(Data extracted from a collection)
━━━━━━━━━━━━━━━━━━━━━━━━━━━━━━
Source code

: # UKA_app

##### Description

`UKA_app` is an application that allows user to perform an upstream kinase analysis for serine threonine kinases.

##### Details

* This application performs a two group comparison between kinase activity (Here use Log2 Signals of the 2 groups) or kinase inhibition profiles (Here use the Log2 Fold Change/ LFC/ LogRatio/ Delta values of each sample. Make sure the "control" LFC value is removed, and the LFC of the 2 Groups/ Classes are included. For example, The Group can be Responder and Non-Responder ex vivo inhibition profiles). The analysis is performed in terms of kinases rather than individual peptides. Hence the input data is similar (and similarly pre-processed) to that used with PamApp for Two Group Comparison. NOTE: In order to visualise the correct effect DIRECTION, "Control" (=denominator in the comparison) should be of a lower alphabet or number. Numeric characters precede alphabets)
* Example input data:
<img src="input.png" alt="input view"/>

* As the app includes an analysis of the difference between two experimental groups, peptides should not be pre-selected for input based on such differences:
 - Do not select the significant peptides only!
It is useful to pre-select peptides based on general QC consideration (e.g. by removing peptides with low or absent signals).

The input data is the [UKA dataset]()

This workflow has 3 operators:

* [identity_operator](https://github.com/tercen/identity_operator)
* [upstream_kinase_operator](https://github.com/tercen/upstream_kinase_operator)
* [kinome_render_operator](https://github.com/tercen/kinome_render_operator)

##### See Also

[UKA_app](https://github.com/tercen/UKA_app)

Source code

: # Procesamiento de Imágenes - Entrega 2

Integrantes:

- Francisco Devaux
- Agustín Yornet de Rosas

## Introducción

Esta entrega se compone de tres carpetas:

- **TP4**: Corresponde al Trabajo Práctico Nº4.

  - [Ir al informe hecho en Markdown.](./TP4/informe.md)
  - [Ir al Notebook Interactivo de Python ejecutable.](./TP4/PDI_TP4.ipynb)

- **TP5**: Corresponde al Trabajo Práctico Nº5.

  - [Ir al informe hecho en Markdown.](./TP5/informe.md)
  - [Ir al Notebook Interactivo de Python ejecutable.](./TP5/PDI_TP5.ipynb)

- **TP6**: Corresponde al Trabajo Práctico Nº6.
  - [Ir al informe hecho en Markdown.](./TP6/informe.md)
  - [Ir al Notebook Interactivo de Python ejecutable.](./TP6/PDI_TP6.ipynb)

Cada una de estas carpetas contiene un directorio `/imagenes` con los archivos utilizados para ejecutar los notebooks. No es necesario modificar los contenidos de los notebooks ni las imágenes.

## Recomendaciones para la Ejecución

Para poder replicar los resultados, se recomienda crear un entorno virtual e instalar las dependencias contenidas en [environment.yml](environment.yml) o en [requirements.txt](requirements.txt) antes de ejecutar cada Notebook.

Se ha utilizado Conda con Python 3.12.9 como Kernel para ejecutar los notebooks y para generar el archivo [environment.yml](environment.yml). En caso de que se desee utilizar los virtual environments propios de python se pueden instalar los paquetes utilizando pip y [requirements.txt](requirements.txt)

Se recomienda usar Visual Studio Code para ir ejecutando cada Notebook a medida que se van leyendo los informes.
━━━━━━━━━━━━━━━━━━━━━━━━━━━━━━
Work out how many lines of the entries hold the word "Trabajo", and write only that figure.

• **Response for this exercise**
3